Below are some records. Return exactly the lines from the one with "next I added footer" to the one with "OUR MENU: In", and nothing else.

Data records
>>>>>

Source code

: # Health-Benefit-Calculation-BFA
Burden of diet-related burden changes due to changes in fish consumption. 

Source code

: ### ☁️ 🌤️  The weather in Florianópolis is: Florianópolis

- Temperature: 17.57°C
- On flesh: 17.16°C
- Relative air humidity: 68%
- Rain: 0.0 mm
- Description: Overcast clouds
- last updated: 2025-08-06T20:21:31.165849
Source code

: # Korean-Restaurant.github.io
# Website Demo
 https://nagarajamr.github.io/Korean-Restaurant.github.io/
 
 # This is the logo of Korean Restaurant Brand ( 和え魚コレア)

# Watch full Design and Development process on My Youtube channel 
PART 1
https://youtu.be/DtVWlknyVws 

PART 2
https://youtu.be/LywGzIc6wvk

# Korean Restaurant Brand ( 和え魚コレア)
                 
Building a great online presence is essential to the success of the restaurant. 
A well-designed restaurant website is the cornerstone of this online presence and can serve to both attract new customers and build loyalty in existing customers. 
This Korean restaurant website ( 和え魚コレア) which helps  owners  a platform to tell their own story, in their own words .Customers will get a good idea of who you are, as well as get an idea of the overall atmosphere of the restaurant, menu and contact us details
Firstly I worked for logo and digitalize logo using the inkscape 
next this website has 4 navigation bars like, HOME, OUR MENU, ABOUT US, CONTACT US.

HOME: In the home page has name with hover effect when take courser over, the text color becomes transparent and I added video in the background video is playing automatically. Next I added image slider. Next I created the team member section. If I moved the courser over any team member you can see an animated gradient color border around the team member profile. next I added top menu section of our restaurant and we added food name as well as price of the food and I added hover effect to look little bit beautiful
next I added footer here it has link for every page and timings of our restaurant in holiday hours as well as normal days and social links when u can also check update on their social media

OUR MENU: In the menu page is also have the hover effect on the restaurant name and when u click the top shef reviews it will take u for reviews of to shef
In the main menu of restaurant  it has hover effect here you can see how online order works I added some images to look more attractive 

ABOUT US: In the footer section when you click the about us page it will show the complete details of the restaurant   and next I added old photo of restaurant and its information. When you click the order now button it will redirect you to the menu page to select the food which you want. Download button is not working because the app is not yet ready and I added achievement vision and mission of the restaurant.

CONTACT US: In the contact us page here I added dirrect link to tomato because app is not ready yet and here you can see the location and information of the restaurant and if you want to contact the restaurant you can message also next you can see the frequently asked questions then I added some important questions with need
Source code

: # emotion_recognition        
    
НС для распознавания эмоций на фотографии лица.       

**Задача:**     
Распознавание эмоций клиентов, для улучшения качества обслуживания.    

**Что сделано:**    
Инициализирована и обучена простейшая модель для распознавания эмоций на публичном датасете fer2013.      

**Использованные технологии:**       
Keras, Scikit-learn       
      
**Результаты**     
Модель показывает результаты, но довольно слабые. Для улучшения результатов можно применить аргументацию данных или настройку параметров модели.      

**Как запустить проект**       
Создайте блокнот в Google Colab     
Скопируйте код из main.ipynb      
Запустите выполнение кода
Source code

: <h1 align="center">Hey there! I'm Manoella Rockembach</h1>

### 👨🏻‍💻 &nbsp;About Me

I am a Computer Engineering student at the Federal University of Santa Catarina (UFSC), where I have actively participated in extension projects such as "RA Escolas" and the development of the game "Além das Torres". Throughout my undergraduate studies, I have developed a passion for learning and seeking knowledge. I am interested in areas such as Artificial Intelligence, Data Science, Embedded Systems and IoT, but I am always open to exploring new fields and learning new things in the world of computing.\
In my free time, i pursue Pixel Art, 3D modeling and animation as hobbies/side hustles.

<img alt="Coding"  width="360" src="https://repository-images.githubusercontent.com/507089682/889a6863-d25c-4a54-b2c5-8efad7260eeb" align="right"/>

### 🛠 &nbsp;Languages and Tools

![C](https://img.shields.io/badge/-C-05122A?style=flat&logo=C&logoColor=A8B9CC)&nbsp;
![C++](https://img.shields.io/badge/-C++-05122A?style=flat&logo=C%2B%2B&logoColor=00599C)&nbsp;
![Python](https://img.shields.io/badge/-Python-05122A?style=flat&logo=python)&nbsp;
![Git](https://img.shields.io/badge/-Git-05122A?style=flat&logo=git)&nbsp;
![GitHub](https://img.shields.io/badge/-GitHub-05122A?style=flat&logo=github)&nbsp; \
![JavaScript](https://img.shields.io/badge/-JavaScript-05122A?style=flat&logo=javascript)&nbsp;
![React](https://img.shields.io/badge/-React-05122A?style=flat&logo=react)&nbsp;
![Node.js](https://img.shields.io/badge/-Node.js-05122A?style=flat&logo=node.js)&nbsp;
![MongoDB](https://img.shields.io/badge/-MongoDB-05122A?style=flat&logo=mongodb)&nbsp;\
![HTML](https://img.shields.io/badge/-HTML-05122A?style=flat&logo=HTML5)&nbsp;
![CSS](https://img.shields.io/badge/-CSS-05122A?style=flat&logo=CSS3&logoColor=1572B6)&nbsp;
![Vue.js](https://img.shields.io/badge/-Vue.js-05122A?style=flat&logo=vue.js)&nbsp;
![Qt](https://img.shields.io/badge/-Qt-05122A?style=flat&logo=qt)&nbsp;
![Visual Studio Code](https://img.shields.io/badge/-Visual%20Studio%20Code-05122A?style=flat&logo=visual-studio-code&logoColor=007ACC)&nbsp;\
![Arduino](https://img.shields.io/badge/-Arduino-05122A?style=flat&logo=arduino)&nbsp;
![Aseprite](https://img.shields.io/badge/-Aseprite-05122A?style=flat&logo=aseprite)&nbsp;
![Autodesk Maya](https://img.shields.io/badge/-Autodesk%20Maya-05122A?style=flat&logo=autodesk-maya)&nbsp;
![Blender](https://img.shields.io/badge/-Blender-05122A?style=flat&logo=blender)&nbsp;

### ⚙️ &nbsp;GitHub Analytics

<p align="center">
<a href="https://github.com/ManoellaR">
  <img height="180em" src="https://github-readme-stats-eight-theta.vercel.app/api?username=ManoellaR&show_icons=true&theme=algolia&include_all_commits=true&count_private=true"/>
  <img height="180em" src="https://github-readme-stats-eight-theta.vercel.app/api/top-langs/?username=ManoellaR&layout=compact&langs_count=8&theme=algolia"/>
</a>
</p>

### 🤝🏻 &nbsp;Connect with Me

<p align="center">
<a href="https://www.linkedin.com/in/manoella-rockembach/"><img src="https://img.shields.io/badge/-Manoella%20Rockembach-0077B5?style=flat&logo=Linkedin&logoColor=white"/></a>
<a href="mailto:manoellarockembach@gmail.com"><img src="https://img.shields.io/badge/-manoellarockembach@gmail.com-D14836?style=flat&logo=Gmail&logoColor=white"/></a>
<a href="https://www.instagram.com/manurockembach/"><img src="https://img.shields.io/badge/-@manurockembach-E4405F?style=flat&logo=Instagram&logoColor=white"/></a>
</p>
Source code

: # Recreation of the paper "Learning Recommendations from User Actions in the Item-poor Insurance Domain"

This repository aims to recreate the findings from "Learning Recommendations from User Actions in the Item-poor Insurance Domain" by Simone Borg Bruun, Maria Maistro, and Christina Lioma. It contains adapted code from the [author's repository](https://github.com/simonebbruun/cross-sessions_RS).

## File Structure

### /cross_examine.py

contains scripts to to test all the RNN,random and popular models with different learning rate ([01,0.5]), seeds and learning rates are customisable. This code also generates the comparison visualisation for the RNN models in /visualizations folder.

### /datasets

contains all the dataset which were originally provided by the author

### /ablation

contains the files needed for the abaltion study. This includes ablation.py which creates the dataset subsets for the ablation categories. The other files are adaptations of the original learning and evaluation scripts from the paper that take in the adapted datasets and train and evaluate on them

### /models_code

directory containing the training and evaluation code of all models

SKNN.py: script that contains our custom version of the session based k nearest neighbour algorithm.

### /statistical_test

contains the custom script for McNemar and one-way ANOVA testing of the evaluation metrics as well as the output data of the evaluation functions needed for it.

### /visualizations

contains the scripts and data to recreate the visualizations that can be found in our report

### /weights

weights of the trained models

<<<<<

Result below:
next I added footer here it has link for every page and timings of our restaurant in holiday hours as well as normal days and social links when u can also check update on their social media

OUR MENU: In the menu page is also have the hover effect on the restaurant name and when u click the top shef reviews it will take u for reviews of to shef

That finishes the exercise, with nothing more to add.